Wary of American military presence in South Korea, the North has consistently maintained that it will only engage in diplomacy if the United States and South Korea change their “hostile” policies. Yoon’s new unification formula is likely to be perceived as exactly that: hostile.
The Korean Peninsula got divided when the Japanese surrendered above the 38th Parallel to the Soviet forces and below to the American. The country was meant to be united in due course. But the Cold War and the Korean War 1951-1953 finished all hope of early unification. Technically, with only an armistice in place, a state of war remains on the Korean Peninsula.
I was serving in Seoul when the Berlin Wall came down in November 1989. No other people watched those events with more envy, excitement and hope. There was a palpable sense of uneasy hush over what might the North do or if millions of poorer cousins from the north start streaming south as the allegedly ‘deprived’ East Germany rolled over into West Germany.
Cost of reunification
Newly rich South Koreans were wary that they are yet not in a position to subsidise relatively poor North Koreans like to the West Germans were doing. South Korea at that point watched, guarded itself and balked. Korea was not prepared to take that kind of financial burden which Germany under Chancellor Helmut Kohl took.
Soviet Union was on the defensive and China was only watching from the sidelines. In fact, following the trajectory of North’s policies it is now harder to force a reunion between the two halves of Korea.
Germany ended up spending about $2.2 trillion towards the cost of reunification, which is a huge sum by any standards. On the contrary studies carried out by the Korea Institute for National Unification in 2018 revealed that only one in four South Koreans favoured of a tax increase to cover the cost of reunification.
Any unification plan similar to the German model that subsumes North Korea is unacceptable to Pyongyang. They want a state in which they are equal partners.

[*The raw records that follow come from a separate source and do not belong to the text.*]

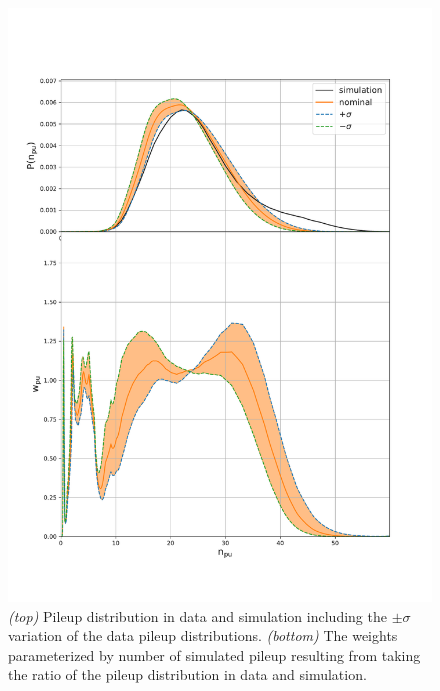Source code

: \begin{figure}[ht]
    \centering
    \includegraphics[height=0.4\textheight]{chapters/Analysis/sectionCalibration/figures/generator/pileup_systematics}
    \caption{\emph{(top)} Pileup distribution in data and simulation including the $\pm\sigma$ variation of the data pileup distributions. \emph{(bottom)} The weights parameterized by number of simulated pileup resulting from taking the ratio of the pileup distribution in data and simulation. }
    \label{fig:analysis:calibration:pileup}
\end{figure}
\FloatBarrier




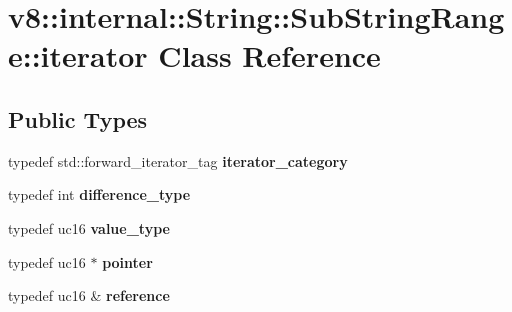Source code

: \hypertarget{classv8_1_1internal_1_1_string_1_1_sub_string_range_1_1iterator}{}\section{v8\+:\+:internal\+:\+:String\+:\+:Sub\+String\+Range\+:\+:iterator Class Reference}
\label{classv8_1_1internal_1_1_string_1_1_sub_string_range_1_1iterator}
\subsection*{Public Types}
\begin{DoxyCompactItemize}
\item 
typedef std\+::forward\+\_\+iterator\+\_\+tag {\bfseries iterator\+\_\+category}\hypertarget{classv8_1_1internal_1_1_string_1_1_sub_string_range_1_1iterator_a4759ef7f4b4ffa8c7d2546556966569f}{}\label{classv8_1_1internal_1_1_string_1_1_sub_string_range_1_1iterator_a4759ef7f4b4ffa8c7d2546556966569f}

\item 
typedef int {\bfseries difference\+\_\+type}\hypertarget{classv8_1_1internal_1_1_string_1_1_sub_string_range_1_1iterator_a66b3fc0738c801cedb1148798461136b}{}\label{classv8_1_1internal_1_1_string_1_1_sub_string_range_1_1iterator_a66b3fc0738c801cedb1148798461136b}

\item 
typedef uc16 {\bfseries value\+\_\+type}\hypertarget{classv8_1_1internal_1_1_string_1_1_sub_string_range_1_1iterator_abb7c567e5f9b4cca88e56bf75b962c05}{}\label{classv8_1_1internal_1_1_string_1_1_sub_string_range_1_1iterator_abb7c567e5f9b4cca88e56bf75b962c05}

\item 
typedef uc16 $\ast$ {\bfseries pointer}\hypertarget{classv8_1_1internal_1_1_string_1_1_sub_string_range_1_1iterator_aaec4c148f2a7f70b53c8ce653068e6f1}{}\label{classv8_1_1internal_1_1_string_1_1_sub_string_range_1_1iterator_aaec4c148f2a7f70b53c8ce653068e6f1}

\item 
typedef uc16 \& {\bfseries reference}\hypertarget{classv8_1_1internal_1_1_string_1_1_sub_string_range_1_1iterator_ac10dfc46cd6de6fd6388dce663f5cfb8}{}\label{classv8_1_1internal_1_1_string_1_1_sub_string_range_1_1iterator_ac10dfc46cd6de6fd6388dce663f5cfb8}

\end{DoxyCompactItemize}
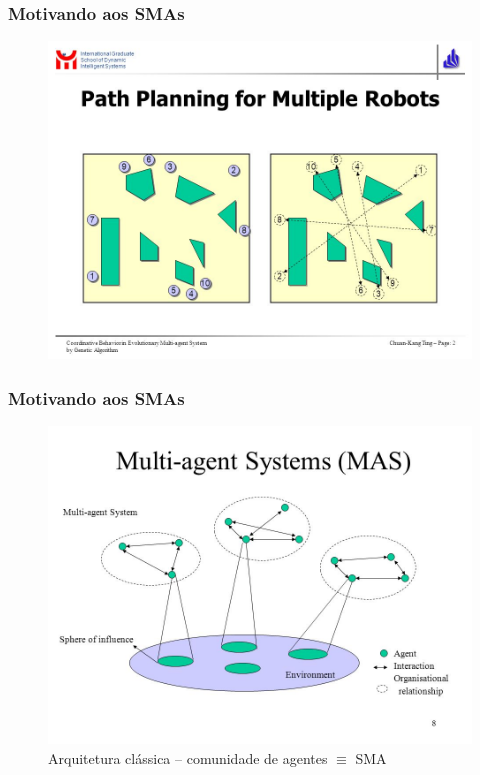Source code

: \documentclass[10pt]{beamer}
\begin{document}
\begin{frame}
\frametitle{Motivando aos SMAs}

\begin{figure}[!ht]
\centering
\includegraphics[height =.6\textheight,width=.7\textwidth]{figuras/agentes_vizinhos02.jpeg}
\end{figure}
\end{frame}

\begin{frame}

  \frametitle{Motivando aos SMAs}

\begin{figure}[!ht]
\centering
\includegraphics[height =.6\textheight,width=.7\textwidth]{figuras/agentes_vizinhos03.jpeg}
\caption{Arquitetura clássica -- comunidade de agentes $\equiv $   SMA}
\end{figure}
 
\end{frame}
\end{document}
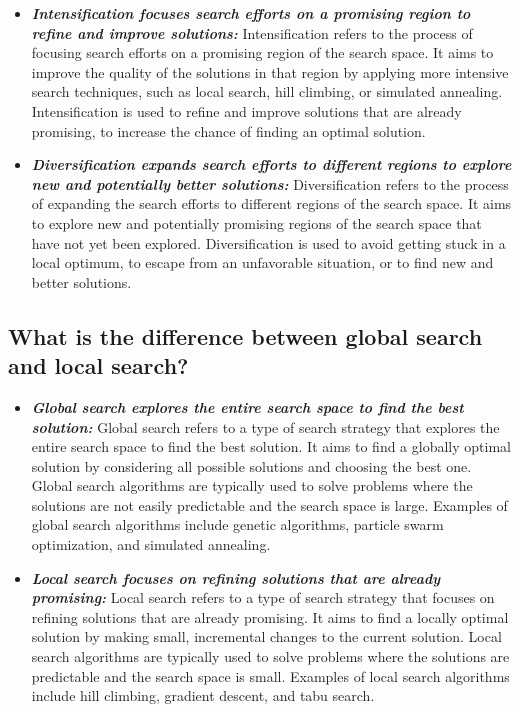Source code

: \documentclass[conference]{IEEEtran}
\begin{document}
\begin{itemize}
	\item \textbf{\textit{Intensification focuses search efforts on a promising region to refine and improve solutions: }}Intensification refers to the process of focusing search efforts on a promising region of the search space. It aims to improve the quality of the solutions in that region by applying more intensive search techniques, such as local search, hill climbing, or simulated annealing. Intensification is used to refine and improve solutions that are already promising, to increase the chance of finding an optimal solution.
	\item \textbf{\textit{Diversification expands search efforts to different regions to explore new and potentially better solutions: }}Diversification refers to the process of expanding the search efforts to different regions of the search space. It aims to explore new and potentially promising regions of the search space that have not yet been explored. Diversification is used to avoid getting stuck in a local optimum, to escape from an unfavorable situation, or to find new and better solutions.
\end{itemize}

\subsection{What is the difference between global search and local search?}

\begin{itemize}
	\item \textbf{\textit{Global search explores the entire search space to find the best solution: }}Global search refers to a type of search strategy that explores the entire search space to find the best solution. It aims to find a globally optimal solution by considering all possible solutions and choosing the best one. Global search algorithms are typically used to solve problems where the solutions are not easily predictable and the search space is large. Examples of global search algorithms include genetic algorithms, particle swarm optimization, and simulated annealing.
	\item \textbf{\textit{Local search focuses on refining solutions that are already promising: }}Local search refers to a type of search strategy that focuses on refining solutions that are already promising. It aims to find a locally optimal solution by making small, incremental changes to the current solution. Local search algorithms are typically used to solve problems where the solutions are predictable and the search space is small. Examples of local search algorithms include hill climbing, gradient descent, and tabu search.
\end{itemize}
\end{document}
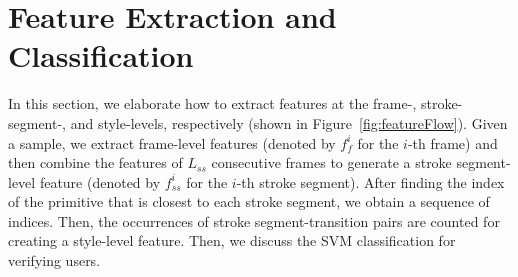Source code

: 




\section{Feature Extraction and Classification}
\label{sec:feature}



%



In this section, we elaborate how to extract features at the frame-, stroke-segment-, and style-levels, respectively (shown in Figure~\ref{fig:featureFlow}). Given a sample, we extract frame-level features (denoted by $f_f^i$ for the $i$-th frame) and then combine the features of $L_{ss}$ consecutive frames to generate a stroke segment-level feature (denoted by $f_{ss}^i$ for the $i$-th stroke segment). After finding the index of the primitive that is closest to each stroke segment, we obtain a  sequence of indices. Then, the occurrences of stroke segment-transition pairs are counted for creating a style-level feature. Then, we discuss the SVM classification for verifying users. 



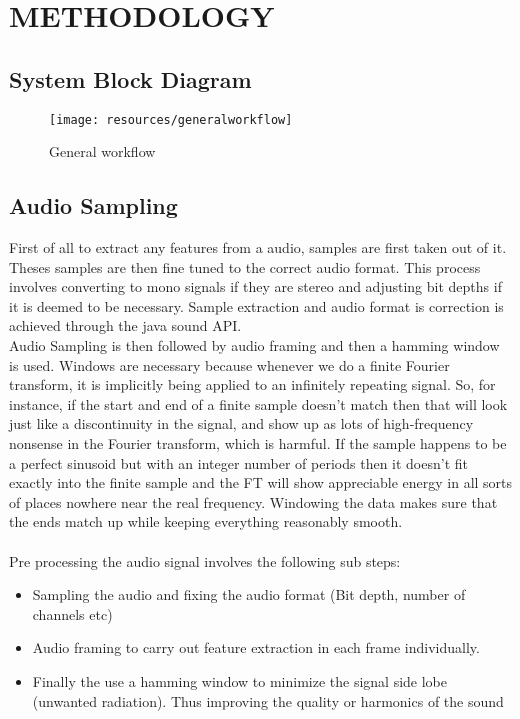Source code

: \newpage
\section{METHODOLOGY}

\subsection{System Block Diagram}

\begin{figure}[h]
        \centering
        \texttt{[image: resources/generalworkflow]}
        \caption{General workflow}
\end{figure}

\subsection{Audio Sampling}
First of all to extract any features from a audio, samples are first taken out of it. Theses samples are then fine tuned to the correct audio format. This process involves converting to mono signals if they are stereo and adjusting bit depths if it is deemed to be necessary. Sample extraction and audio format is correction is achieved through the java sound API.\\
Audio Sampling is then followed by audio framing and then a hamming window is used. Windows are necessary because whenever we do a finite Fourier transform, it is implicitly being applied to an infinitely repeating signal. So, for instance, if the start and end of a finite sample doesn’t match then that will look just like a discontinuity in the signal, and show up as lots of high-frequency nonsense in the Fourier transform, which is harmful. If the sample happens to be a perfect sinusoid but with an integer number of periods then it doesn't fit exactly into the finite sample and the FT will show appreciable energy in all sorts of places nowhere near the real frequency. Windowing the data makes sure that the ends match up while keeping everything reasonably smooth.\\
\\
Pre processing the audio signal involves the following sub steps:

\begin{itemize}

        \item Sampling the audio and fixing the audio format (Bit depth, number of channels etc) 

        \item Audio framing to carry out feature extraction in each frame individually. 

        \item Finally the use a hamming window to minimize the signal side lobe (unwanted radiation). Thus improving the quality or harmonics of the sound

\end{itemize}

Under the present global climate none of the two are expected to yield. South Korea, though Seoul is within the shelling range of North Korean artillery, feels emboldened by the America’s increasing militarisation of the Asia-Pacific while the North’s nuclear capability allows it to maintain its belligerent position vis-a-vis the South. The peninsula will continue to cause big power rivalries.
And with positions hardening on either side, sharper big power divisions, melting sense of détente among the major powers Korean peninsula will likely remain in its current state of flux.
Sajjad Ashraf served as an adjunct professor at the Lee Kuan Yew School of Public Policy, National University of Singapore from 2009 to 2017. He was a member of Pakistan Foreign Service from 1973 to 2008 and served as an ambassador to several countries.